But until now a question mark has always hung over one of his most high-profile purchases – a painting of Apollo or possibly the god of marriage, Hymen, crowning a poet which Bankes attributed to the Italian Renaissance master Tintoretto but whose cracked and varnish-stained condition made expert attribution impossible.

That mystery was solved yesterday when, after a £36,000 cleaning and restoration project, the unusual octagonal masterpiece was put on public display for the first time in more than a century and revealed to indeed be the work of the Venetian artist whose dramatic use of light and vigorous energy while at work earned him the nickname "Il Furioso".

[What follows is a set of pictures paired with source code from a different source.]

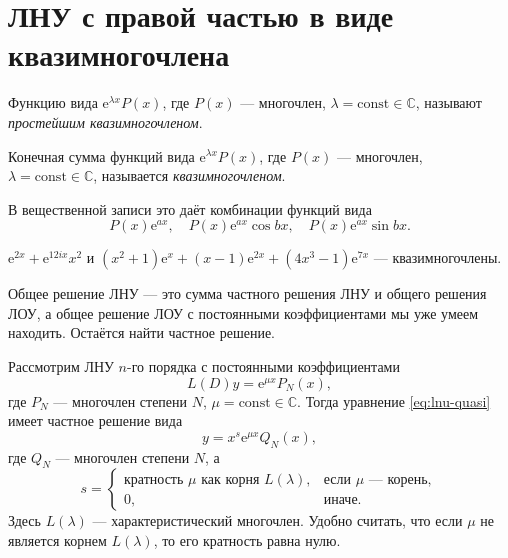 \documentclass[12pt,a4paper]{article}
\numberwithin{equation}{section}
\newcommand{\e}{\mathrm{e}}
\DeclareRobustCommand{\examtag}[1]{\space{\normalfont\small\color{HSEgray}(#1)}}
\begin{document}
\section[ЛНУ и квазимногочлен\examtag{вопрос~21}]{ЛНУ с правой частью в виде квазимногочлена\examtag{вопрос~21}}
\label{sec:quasi}

Функцию вида \(\e^{\lambda x}P(x)\), где \(P(x)\) --- многочлен, \(\lambda=\mathrm{const}\in\mathbb C\), называют \textit{простейшим квазимногочленом}.

\begin{definitionHSE}[Квазимногочлен]
Конечная сумма функций вида \(\e^{\lambda x}P(x)\), где \(P(x)\) --- многочлен, \(\lambda=\mathrm{const}\in\mathbb C\), называется \textit{квазимногочленом}.

В вещественной записи это даёт комбинации функций вида
\[
P(x)\e^{ax},\quad
P(x)\e^{ax}\cos bx,\quad
P(x)\e^{ax}\sin bx.
\]
\end{definitionHSE}

\begin{exampleHSE}
\(\e^{2x}+\e^{12ix}x^2\) и \((x^2+1)\e^{x}+(x-1)\e^{2x}+(4x^3-1)\e^{7x}\) --- квазимногочлены.
\end{exampleHSE}

Общее решение ЛНУ --- это сумма частного решения ЛНУ и общего решения ЛОУ, а общее решение ЛОУ с постоянными коэффициентами мы уже умеем находить. Остаётся найти частное решение.

\begin{theoremHSE}
Рассмотрим ЛНУ \(n\)-го порядка с постоянными коэффициентами
\begin{equation}
L(D)y=\e^{\mu x}P_N(x),
\label{eq:lnu-quasi}
\end{equation}
где \(P_N\) --- многочлен степени \(N\), \(\mu=\mathrm{const}\in\mathbb C\). Тогда уравнение \eqref{eq:lnu-quasi} имеет частное решение вида
\[
y=x^s\e^{\mu x}Q_N(x),
\]
где \(Q_N\) --- многочлен степени \(N\), а
\[
s=\begin{cases}
\text{кратность }\mu\text{ как корня }L(\lambda),&\text{если }\mu\text{ --- корень},\\
0,&\text{иначе}.
\end{cases}
\]
Здесь \(L(\lambda)\) --- характеристический многочлен. Удобно считать, что если \(\mu\) не является корнем \(L(\lambda)\), то его кратность равна нулю.
\end{theoremHSE}
\end{document}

The National Trust unveiled the restored painting at Kingston Lacy, the ancestral seat of the Bankes family which was transformed by William in the first half of the 19th Century as he travelled Europe and the Middle East exploring his passions for Ancient Egypt, fine art and high-end souvenir shopping. The flamboyant aristocrat also achieved something of a reputation for enjoying himself: his friend and fellow dilettante Lord Byron described him as "the father of all mischief".

Kingston Lacy was renovated in a flamboyant Renaissance style by the architect Sir Charles Barry, designer of the Houses of Parliament and a friend of Bankes who set about achieving his client's instructions: "I found it brick and left it marble." The 450-year-old Tintoretto, which was entitled Apollo and the Muses when it was bought by Bankes in Italy in 1849, hung in the dining room until it was acquired by the Trust in 1981, by which stage the painting was in such poor condition that it had to be placed in storage until the funds could be raised for a full restoration. Work by experts at the Hamilton Kerr Institute, in Cambridge, to lift nearly 500 years of dirt, varnish and retouching has now revealed the picture in its full glory, confirming that it is one of the few Tintorettos to be held outside Italy.

Alastair Laing, the Trust's curator of pictures and sculpture, said: "This is undoubtedly a work of great significance – Titian, Veronese and Tintoretto are the three great masters of the mid-to-late 16th century Venice. To have a painting by Tintoretto in an English house, rather than still in its original location in Venice or in an Italian museum is extraordinary."

Despite settling the matter of the authorship of the painting, its restoration has had the unusual side effect of opening up a number of questions about its subject matter. The 8ft10 by 7ft9 canvas, which dates from the 1560s or 1570s, depicts a central figure, either Apollo or Hymen, crowning an androgynous figure while surrounded by several characters from mythology.

But the work seems to have been mistitled Apollo and the Muses because rather than featuring nine of the goddesses ruling the arts and sciences, it has just seven attending figures and a number of unexplained objects, including a single die with five dots and a gold cup, dish, box and steeple beneath Apollo's feet. The Trust is asking the public to offer explanations for Tintoretto's symbolism. Christine Sitwell, a painting conservation adviser, said: "The cleaning process has revealed the sheer quality and energy of Tintoretto and how he worked, but we are still baffled as to some of the content of the painting."

Quite what William Bankes thought of his acquisition once it was returned to England has gone unrecorded. The Cambridge-educated Egyptologist, whose meticulous drawings and descriptions form the only historical record of some inscriptions and monuments since lost to history, left Britain for Italy exile in 1841 after he was caught have a gay fling with a guardsman in a London park.

After what he referred to as his "strong weakness" became public, Bankes continued to send works of art back to Dorset with detailed instructions about how they were to be displayed. But he could never again publicly visit his stately home and is instead thought to have had to return secretly to England to admire his treasures.